[Dataset excerpts — start]

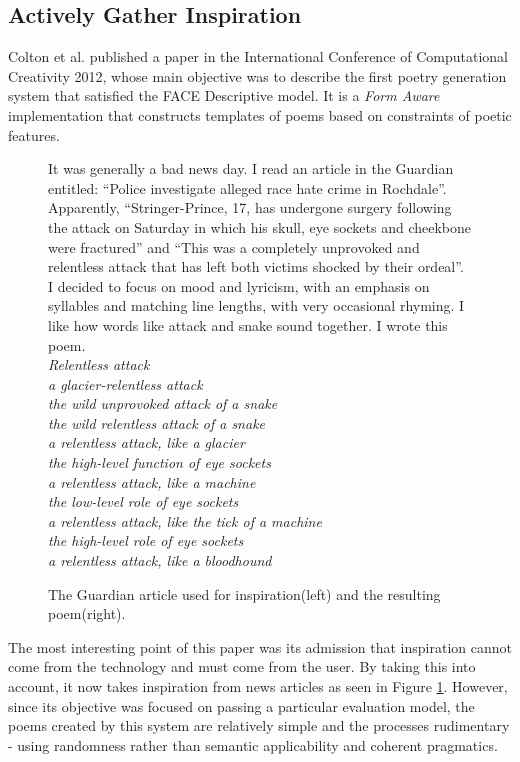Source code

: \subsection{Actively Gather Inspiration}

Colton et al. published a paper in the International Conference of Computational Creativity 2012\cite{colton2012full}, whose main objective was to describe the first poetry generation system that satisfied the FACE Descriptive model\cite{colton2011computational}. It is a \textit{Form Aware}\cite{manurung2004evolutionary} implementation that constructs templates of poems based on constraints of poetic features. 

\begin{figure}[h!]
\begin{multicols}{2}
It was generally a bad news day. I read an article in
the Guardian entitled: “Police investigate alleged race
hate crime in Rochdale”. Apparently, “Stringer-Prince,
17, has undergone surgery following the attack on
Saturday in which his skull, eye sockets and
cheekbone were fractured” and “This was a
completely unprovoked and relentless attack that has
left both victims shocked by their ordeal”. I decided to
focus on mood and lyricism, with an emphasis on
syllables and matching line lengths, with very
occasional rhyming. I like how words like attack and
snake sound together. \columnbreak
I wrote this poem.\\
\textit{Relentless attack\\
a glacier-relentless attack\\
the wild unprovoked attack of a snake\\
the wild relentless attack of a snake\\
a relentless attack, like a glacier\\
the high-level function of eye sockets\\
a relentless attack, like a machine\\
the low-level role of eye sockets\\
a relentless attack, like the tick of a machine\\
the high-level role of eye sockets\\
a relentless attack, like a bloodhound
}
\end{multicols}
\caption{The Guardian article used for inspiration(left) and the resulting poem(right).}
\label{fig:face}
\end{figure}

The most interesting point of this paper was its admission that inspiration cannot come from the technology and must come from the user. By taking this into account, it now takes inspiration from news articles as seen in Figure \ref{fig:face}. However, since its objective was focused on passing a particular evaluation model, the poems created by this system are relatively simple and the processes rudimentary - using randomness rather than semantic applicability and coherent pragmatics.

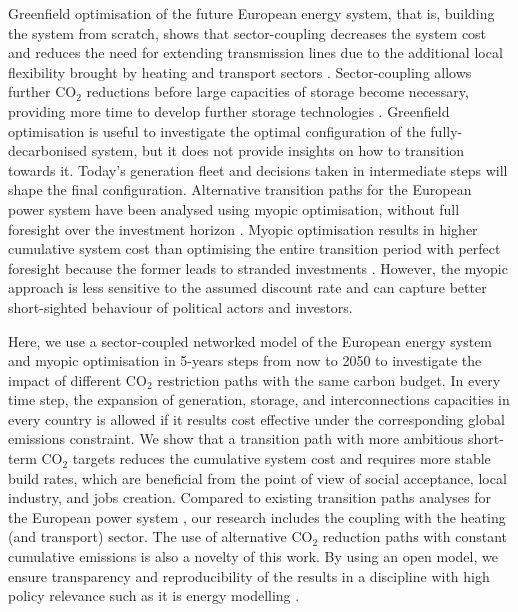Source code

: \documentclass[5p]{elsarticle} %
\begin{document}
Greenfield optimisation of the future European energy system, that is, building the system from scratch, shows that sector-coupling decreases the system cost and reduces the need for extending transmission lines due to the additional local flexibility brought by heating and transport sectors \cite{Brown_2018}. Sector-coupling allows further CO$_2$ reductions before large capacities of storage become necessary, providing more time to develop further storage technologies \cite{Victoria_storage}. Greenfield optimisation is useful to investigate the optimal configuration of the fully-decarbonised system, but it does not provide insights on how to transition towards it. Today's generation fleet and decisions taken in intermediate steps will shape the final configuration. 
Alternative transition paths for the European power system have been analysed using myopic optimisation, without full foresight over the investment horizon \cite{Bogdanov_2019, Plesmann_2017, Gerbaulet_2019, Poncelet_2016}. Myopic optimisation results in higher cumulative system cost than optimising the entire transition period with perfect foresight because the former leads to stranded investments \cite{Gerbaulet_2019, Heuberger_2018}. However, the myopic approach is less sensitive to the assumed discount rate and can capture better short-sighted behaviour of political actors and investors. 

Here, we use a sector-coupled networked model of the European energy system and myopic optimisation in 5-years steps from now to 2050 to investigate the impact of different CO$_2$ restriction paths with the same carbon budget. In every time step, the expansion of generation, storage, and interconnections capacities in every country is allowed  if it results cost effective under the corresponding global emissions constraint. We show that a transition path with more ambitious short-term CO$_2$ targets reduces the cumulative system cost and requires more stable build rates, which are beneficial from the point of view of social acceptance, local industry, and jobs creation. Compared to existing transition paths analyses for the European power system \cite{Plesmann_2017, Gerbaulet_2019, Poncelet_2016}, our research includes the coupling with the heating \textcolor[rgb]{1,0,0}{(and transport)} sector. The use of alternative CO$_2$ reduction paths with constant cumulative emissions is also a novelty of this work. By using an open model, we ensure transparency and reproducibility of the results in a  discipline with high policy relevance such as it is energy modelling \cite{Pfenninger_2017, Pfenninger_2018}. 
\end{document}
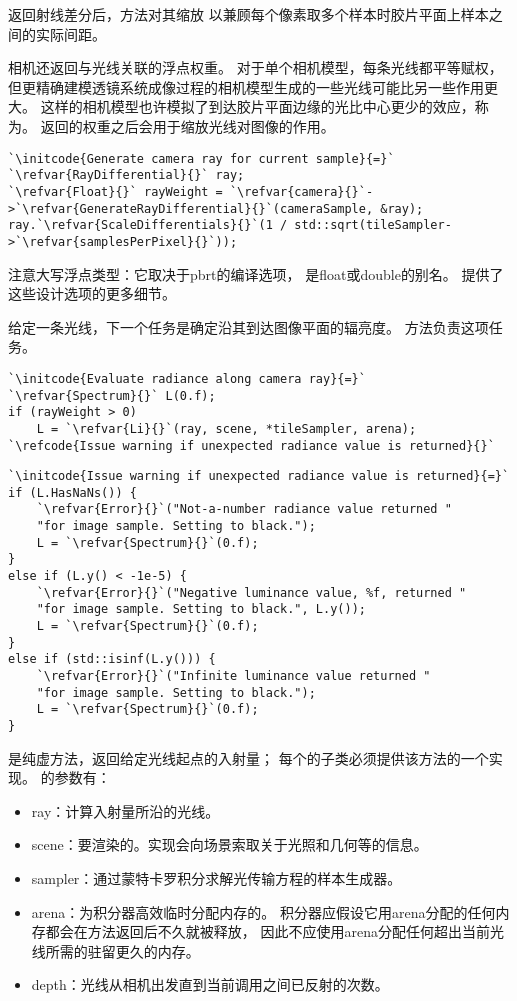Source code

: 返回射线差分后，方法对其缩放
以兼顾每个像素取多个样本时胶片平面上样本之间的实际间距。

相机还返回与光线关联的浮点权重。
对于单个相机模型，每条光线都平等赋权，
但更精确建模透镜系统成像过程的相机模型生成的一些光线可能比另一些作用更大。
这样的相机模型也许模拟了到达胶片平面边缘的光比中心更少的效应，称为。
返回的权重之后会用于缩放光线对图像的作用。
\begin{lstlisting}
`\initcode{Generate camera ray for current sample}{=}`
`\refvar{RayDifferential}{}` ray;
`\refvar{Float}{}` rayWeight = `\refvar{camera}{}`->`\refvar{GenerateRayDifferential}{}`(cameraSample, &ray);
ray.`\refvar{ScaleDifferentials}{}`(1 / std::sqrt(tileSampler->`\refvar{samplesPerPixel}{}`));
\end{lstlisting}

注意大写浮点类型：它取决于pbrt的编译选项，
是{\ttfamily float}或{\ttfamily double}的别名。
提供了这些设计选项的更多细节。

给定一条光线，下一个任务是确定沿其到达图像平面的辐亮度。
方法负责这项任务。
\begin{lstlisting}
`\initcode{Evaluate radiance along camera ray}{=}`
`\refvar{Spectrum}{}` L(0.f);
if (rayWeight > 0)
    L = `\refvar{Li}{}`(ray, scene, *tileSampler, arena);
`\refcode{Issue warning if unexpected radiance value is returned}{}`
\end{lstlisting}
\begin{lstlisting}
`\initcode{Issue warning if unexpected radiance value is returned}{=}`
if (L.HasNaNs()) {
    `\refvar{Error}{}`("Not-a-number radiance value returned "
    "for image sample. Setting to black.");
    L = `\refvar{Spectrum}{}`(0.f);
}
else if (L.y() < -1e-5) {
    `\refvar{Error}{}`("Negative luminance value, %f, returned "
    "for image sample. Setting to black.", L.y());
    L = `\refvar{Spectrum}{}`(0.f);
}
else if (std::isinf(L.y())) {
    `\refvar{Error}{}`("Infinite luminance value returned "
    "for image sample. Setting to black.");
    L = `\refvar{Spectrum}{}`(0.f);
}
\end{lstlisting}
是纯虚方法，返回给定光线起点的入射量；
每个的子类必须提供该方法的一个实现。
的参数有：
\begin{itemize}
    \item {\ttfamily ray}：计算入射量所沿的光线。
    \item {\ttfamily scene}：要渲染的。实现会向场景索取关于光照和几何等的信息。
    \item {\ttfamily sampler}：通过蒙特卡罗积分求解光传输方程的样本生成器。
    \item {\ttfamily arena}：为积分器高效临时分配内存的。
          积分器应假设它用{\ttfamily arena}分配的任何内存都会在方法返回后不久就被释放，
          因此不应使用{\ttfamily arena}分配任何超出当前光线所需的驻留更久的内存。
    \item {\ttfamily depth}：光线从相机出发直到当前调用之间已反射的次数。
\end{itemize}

[Dataset excerpts — finish]

All lines that contain the word "snake" should be copied from the listing.

snake sound together. \columnbreak
the wild unprovoked attack of a snake\\
the wild relentless attack of a snake\\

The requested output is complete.